The world’s largest automaker expects battery materials and charging infrastructure to be scarce for another 10 to 15 years
TOYOTA aired a Super Bowl commercial almost 18 years ago that opened with cars in traffic, their wheels spinning but going nowhere. “It’s been a long time since transportation has truly advanced,” a narrator intoned. “We’ve been moving; we just haven’t been moving forward.”
The ad for the second-generation Prius echoes the criticism being lobbed at the manufacturer that just debuted a fifth-generation version of its flagship hybrid. Toyota has ranked last when Greenpeace scored the 10 biggest automakers’ decarbonisation efforts. InfluenceMap, a think tank that evaluates corporate climate policy engagement, said last month that Toyota remains the most obstructive company in the transport sector.

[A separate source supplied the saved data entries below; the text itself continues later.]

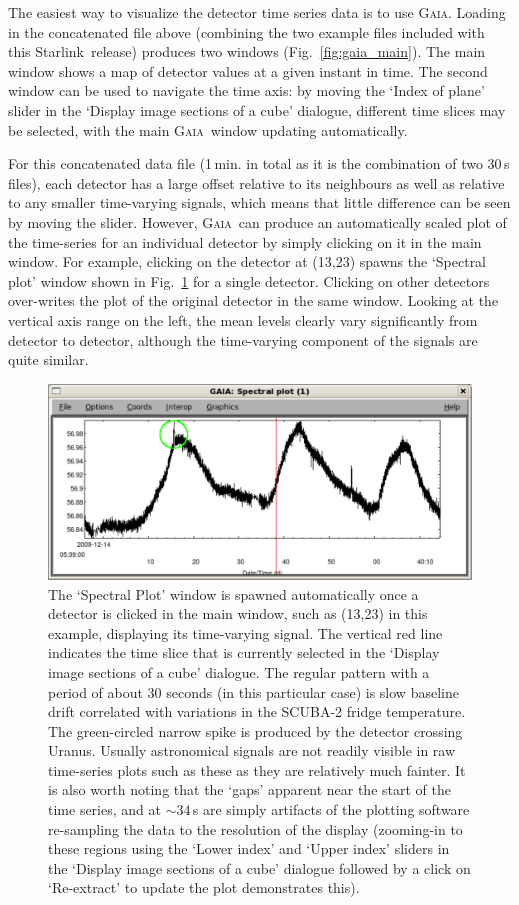 \documentclass[twoside,11pt]{article}
\newcommand{\htmladdnormallink}[2]{#1}
\newcommand{\xref}[3]{#1}
\renewcommand{\_}{\texttt{\symbol{95}}}
\newcommand{\starlink}{\htmladdnormallink{Starlink}{http://starlink.jach.hawaii.edu}}
\newcommand{\gaia}{\xref{\textsc{Gaia}}{sun214}{}}
\begin{document}
The easiest way to visualize the detector time series data is to use
\gaia. Loading in the concatenated file above (combining the two
example files included with this \starlink\ release) produces two
windows (Fig.~\ref{fig:gaia_main}). The main window shows a map of
detector values at a given instant in time. The second window can be
used to navigate the time axis: by moving the `Index of plane' slider
in the `Display image sections of a cube' dialogue, different time
slices may be selected, with the main \gaia\ window updating
automatically.

For this concatenated data file (1\,min. in total as it is the
combination of two 30\,s files), each detector has a large offset
relative to its neighbours as well as relative to any smaller
time-varying signals, which means that little difference can be seen
by moving the slider. However, \gaia\ can produce an automatically
scaled plot of the time-series for an individual detector by simply
clicking on it in the main window. For example, clicking on the
detector at (13,23) spawns the `Spectral plot' window shown in
Fig.~\ref{fig:gaia_spec} for a single detector. Clicking on other
detectors over-writes the plot of the original detector in the same
window. Looking at the vertical axis range on the left, the mean
levels clearly vary significantly from detector to detector, although
the time-varying component of the signals are quite similar.

\begin{figure}
\begin{center}
\includegraphics[width=0.7\linewidth]{sc19_gaia_spec}
\caption{The `Spectral Plot' window is spawned automatically once a
  detector is clicked in the main window, such as (13,23) in this
  example, displaying its time-varying signal. The vertical red line
  indicates the time slice that is currently selected in the `Display
  image sections of a cube' dialogue. The regular pattern with a
  period of about 30 seconds (in this particular case) is slow
  baseline drift correlated with variations in the SCUBA-2 fridge
  temperature. The green-circled narrow spike is produced by the
  detector crossing Uranus. Usually astronomical signals are not
  readily visible in raw time-series plots such as these as they are
  relatively much fainter. It is also worth noting that the `gaps'
  apparent near the start of the time series, and at $\sim34$\,s are
  simply artifacts of the plotting software re-sampling the data to
  the resolution of the display (zooming-in to these regions using the
  `Lower index' and `Upper index' sliders in the `Display image
  sections of a cube' dialogue followed by a click on `Re-extract' to
  update the plot demonstrates this).  }
\label{fig:gaia_spec}
\end{center}
\end{figure}
\end{document}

Toyota would fare better in these rankings if it were to make a no-holds-barred pivot to fully electric vehicles (EVs) and embrace policies pushing in that direction. But while the company vowed a year ago to plow ¥4 trillion (RM132 billion) into an effort to sell 3.5 million EVs annually by the end of the decade, the new-look Prius the company just unveiled won’t be the last iteration.

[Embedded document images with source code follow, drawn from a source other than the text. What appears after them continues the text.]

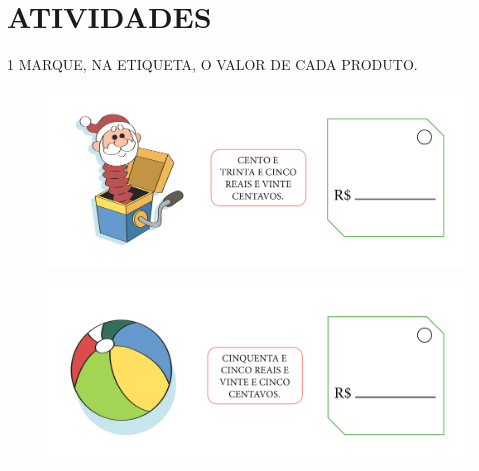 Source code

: 


\section*{ATIVIDADES}

\num{1} MARQUE, NA ETIQUETA, O VALOR DE CADA PRODUTO.


\vspace{0.5cm}

\begin{figure}[H]
\includegraphics[width=\textwidth]{./media/SAEB_1ANO_MAT_FIGURA65.png}
\end{figure}

\vspace{0.5cm}

\begin{figure}[H]
\includegraphics[width=\textwidth]{./media/SAEB_1ANO_MAT_FIGURA66.png}
\end{figure}

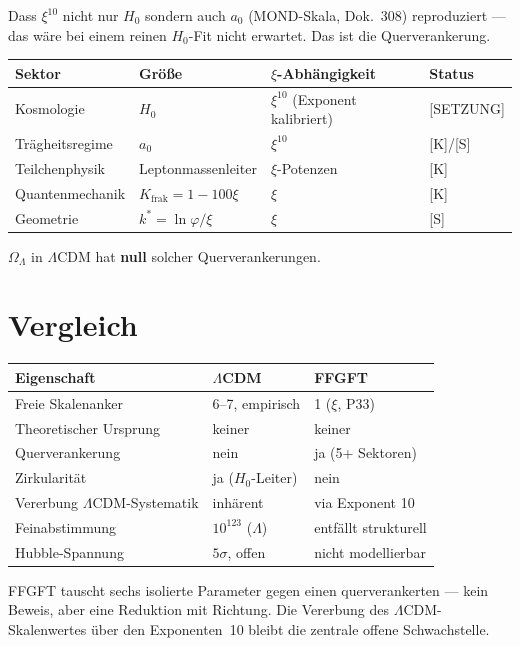 Dass $\xi^{10}$ nicht nur $H_0$ sondern auch $a_0$ (MOND-Skala,
Dok.~308) reproduziert — das wäre bei einem reinen $H_0$-Fit nicht
erwartet. Das ist die Querverankerung.

\begin{center}
\begin{tabular}{llll}
\toprule
Sektor & Größe & $\xi$-Abhängigkeit & Status \\
\midrule
Kosmologie & $H_0$ & $\xi^{10}$ (Exponent kalibriert) & [SETZUNG] \\
Trägheitsregime & $a_0$ & $\xi^{10}$ & [K]/[S] \\
Teilchenphysik & Leptonmassenleiter & $\xi$-Potenzen & [K] \\
Quantenmechanik & $K_\text{frak} = 1-100\xi$ & $\xi$ & [K] \\
Geometrie & $k^* = \ln\varphi/\xi$ & $\xi$ & [S] \\
\bottomrule
\end{tabular}
\end{center}

$\Omega_\Lambda$ in $\Lambda$CDM hat \textbf{null} solcher Querverankerungen.

\chapter{Vergleich}

\begin{center}
\begin{tabular}{lll}
\toprule
Eigenschaft & $\Lambda$CDM & FFGFT \\
\midrule
Freie Skalenanker & 6–7, empirisch & 1 ($\xi$, P33) \\
Theoretischer Ursprung & keiner & keiner \\
Querverankerung & nein & ja (5+ Sektoren) \\
Zirkularität & ja ($H_0$-Leiter) & nein \\
Vererbung $\Lambda$CDM-Systematik & inhärent & via Exponent 10 \\
Feinabstimmung & $10^{123}$ ($\Lambda$) & entfällt strukturell \\
Hubble-Spannung & $5\sigma$, offen & nicht modellierbar \\
\bottomrule
\end{tabular}
\end{center}

\medskip
FFGFT tauscht sechs isolierte Parameter gegen einen querverankerten —
kein Beweis, aber eine Reduktion mit Richtung. Die Vererbung des
$\Lambda$CDM-Skalenwertes über den Exponenten~10 bleibt die
zentrale offene Schwachstelle.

Toyota insists that building more of the hybrids it’s been selling for 25 years doesn’t mean it’s spinning its wheels or failing to move forward. Executives briefed reporters in Brussels last week on plans to reach carbon neutrality in Europe by 2040 — a decade before the company plans to reach net zero globally — and argued the tack they’re taking is the quickest way to cut back on car pollution, given the lasting shortages of what’s needed for automakers and their customers to go fully electric.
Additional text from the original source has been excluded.